Looking at the fruit trays in the supermarket or at the greengrocer, it is easy to assume that all the fruit has been sorted according to equal weight, colour, size and quality by modern machines.

It is not true that all labourers can be replaced by machines. Although sophisticated sorting machines are used in the fruit industry, men and women still play a vital role in the sorting of fruit into different degrees of quality. They are called the sorters.


Case study

GPB Consulting was approached to re-evaluate aspects of productivity at two citrus packhouses.

It is a known fact that the number of sorters required is directly proportional to the expected fruit quality and also the decision made by the packhouse manager concerning final quality policy.

Packhouse A:

  1. As is the case with most packhouses where GPB has been involved, sorting takes place as follows:

    1. Pre-sorters:

      They pick juice fruit off the sorting line and have only to decide whether the fruit moving past them is indeed juice fruit.

    2. Main sorters:

      They pick all fruit that does not adhere to Class 1 quality.

    3. Class 2 sorters:

      They pick all fruit that does not adhere to Class 2 quality.

  2. All three sorter types mentioned above only have to make the decision of "Yes" it is the specific fruit type, or "No" it is not.
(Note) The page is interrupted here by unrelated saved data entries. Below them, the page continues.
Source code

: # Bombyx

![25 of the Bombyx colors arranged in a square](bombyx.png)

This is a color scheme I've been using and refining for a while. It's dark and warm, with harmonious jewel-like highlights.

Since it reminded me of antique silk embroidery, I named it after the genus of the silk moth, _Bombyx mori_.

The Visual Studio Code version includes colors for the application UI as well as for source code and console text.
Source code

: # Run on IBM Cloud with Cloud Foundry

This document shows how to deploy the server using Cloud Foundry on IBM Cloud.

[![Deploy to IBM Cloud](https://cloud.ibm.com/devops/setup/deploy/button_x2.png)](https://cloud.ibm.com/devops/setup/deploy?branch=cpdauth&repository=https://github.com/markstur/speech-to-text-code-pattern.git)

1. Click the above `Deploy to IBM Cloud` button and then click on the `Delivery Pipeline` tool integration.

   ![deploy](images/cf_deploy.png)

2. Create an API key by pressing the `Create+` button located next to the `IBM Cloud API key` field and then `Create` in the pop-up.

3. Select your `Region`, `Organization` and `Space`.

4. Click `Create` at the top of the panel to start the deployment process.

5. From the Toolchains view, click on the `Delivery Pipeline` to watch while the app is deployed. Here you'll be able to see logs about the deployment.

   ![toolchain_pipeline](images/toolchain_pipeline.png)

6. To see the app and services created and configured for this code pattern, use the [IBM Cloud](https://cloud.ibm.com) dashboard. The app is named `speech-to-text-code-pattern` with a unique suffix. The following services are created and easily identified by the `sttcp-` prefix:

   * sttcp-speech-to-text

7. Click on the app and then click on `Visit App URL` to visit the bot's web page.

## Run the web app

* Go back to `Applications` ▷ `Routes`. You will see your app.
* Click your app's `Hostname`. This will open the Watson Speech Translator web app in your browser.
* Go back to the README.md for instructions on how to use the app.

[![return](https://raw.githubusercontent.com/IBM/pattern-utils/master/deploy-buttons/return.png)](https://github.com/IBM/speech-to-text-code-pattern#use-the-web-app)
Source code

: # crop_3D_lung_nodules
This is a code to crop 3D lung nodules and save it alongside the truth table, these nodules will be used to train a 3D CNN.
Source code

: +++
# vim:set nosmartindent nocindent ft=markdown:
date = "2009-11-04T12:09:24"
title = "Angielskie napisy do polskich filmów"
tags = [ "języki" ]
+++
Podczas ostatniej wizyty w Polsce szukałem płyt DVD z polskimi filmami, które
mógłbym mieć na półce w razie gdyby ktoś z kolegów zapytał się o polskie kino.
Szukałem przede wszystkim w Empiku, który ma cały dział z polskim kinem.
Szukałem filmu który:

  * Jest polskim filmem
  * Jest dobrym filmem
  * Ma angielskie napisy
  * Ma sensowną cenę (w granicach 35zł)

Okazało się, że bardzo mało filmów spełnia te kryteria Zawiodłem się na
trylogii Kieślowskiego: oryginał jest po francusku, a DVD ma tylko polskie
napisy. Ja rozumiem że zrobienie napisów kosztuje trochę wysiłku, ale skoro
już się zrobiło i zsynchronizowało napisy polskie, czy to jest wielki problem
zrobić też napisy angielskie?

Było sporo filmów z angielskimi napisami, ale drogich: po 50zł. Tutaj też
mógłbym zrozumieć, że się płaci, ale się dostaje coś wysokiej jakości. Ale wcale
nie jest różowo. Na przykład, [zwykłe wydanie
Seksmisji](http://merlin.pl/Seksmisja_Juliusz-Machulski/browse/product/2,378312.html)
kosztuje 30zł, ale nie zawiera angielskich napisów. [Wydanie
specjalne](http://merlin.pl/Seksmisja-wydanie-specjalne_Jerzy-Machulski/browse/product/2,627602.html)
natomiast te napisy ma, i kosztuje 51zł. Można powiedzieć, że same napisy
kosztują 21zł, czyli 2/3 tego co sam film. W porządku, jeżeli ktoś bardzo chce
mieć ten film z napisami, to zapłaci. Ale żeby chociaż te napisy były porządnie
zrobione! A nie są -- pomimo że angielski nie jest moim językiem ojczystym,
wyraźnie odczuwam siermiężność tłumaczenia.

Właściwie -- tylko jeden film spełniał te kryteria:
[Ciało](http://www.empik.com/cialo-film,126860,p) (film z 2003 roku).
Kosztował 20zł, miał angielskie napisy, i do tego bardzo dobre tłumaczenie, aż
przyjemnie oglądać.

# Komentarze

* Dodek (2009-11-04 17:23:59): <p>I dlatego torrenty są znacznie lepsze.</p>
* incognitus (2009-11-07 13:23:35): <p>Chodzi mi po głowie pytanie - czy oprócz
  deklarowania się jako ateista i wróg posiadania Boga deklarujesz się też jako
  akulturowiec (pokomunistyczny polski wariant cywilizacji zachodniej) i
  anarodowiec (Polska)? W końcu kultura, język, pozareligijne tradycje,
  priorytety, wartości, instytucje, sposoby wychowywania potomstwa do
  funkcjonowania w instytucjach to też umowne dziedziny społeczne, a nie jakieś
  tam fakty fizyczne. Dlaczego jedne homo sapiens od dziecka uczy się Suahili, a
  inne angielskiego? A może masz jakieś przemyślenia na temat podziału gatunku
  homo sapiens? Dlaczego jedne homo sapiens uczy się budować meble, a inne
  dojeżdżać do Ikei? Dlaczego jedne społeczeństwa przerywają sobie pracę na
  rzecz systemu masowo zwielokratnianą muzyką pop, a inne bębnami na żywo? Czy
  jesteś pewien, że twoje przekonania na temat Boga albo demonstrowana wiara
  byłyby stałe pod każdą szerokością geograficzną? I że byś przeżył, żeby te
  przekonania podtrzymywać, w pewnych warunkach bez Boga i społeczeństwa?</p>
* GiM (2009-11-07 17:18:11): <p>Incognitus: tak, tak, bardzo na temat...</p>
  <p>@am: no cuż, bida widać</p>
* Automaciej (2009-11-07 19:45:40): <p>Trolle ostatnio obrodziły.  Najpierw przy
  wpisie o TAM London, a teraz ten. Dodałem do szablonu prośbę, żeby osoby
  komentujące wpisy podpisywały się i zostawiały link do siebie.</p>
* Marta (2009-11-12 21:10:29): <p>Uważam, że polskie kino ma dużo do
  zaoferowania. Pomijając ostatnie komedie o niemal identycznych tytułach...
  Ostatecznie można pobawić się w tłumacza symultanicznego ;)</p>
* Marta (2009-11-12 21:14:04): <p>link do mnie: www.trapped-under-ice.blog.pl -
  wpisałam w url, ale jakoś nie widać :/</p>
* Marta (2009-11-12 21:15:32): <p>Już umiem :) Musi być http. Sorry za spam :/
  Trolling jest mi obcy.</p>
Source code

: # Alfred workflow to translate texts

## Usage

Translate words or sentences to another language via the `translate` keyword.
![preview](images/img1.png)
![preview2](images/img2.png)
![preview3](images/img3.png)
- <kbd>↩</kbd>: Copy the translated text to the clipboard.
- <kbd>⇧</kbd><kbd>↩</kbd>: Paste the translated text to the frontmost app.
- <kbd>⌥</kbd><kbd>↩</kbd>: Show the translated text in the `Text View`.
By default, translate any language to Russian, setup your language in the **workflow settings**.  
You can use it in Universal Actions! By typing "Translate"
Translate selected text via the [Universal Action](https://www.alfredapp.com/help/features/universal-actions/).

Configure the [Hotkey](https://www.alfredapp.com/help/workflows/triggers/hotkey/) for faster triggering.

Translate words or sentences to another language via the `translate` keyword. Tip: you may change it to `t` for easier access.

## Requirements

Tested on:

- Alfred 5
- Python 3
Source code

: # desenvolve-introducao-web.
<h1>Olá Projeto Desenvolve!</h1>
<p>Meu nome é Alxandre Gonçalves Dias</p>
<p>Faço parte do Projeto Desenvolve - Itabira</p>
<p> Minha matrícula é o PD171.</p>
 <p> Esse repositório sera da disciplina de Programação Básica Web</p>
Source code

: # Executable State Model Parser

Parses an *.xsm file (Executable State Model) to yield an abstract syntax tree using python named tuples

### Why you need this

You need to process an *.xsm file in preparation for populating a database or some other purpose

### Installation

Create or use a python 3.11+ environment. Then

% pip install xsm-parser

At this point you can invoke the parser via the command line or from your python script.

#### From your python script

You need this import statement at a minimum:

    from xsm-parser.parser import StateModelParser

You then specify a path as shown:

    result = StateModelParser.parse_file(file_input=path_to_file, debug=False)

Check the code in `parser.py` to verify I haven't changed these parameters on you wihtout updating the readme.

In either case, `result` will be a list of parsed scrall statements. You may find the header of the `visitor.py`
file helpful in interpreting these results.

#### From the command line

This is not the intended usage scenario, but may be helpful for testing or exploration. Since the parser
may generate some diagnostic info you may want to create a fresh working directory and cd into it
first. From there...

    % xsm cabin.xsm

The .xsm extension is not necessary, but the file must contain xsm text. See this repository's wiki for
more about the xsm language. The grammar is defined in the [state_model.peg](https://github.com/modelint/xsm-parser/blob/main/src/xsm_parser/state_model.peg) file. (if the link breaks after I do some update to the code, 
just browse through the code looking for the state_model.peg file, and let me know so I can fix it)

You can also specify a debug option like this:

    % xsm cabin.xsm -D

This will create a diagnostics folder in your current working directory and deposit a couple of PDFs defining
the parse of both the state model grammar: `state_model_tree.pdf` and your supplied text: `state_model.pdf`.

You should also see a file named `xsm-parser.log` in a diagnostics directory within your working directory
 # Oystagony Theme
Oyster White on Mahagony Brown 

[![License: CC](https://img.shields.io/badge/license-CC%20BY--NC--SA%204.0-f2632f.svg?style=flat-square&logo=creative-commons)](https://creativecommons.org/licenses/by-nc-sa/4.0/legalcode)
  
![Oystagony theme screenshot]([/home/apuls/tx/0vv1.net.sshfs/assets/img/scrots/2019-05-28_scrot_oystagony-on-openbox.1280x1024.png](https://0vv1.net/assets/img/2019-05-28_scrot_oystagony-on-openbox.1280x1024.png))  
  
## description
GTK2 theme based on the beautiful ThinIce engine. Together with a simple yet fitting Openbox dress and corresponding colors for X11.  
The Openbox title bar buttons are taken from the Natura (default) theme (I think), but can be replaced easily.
The main sorters sometimes have to make an addisional decision, ie should the stem be cut, or not.


    Packhouse B

  3. Here sorting is approached as follows:

    1. Pre-sorters: Is it a juice fruit? YES/NO

    2. Main sorters: Is it a Class 1 fruit? YES/NO

      or Is it a Class 2 fruit? YES/NO

      or Is it a Class 3 fruit? YES/NO

      and Does the stem have to be cut? YES/NO

  4. The extent of defects principally determines the decision making process at sorting. The process is simplified to a single YES/NO decision.

  5. The reaction time to make a decision (ie the time it takes for the brain to process a signal), eg "Is it Class 1?" – YES/NO, is given as 0,2 seconds. The more decisions there are to be made, the longer it takes for the brain’s reaction time, because each incoming signal must be processed by the brain to give the outcome. In the case op Packhouse B where there are 3 outcome possibilities, the reaction time to make decisions is 0,4 seconds. (There is no linear relationship between the time to make a decision and the number of decisions to be made.)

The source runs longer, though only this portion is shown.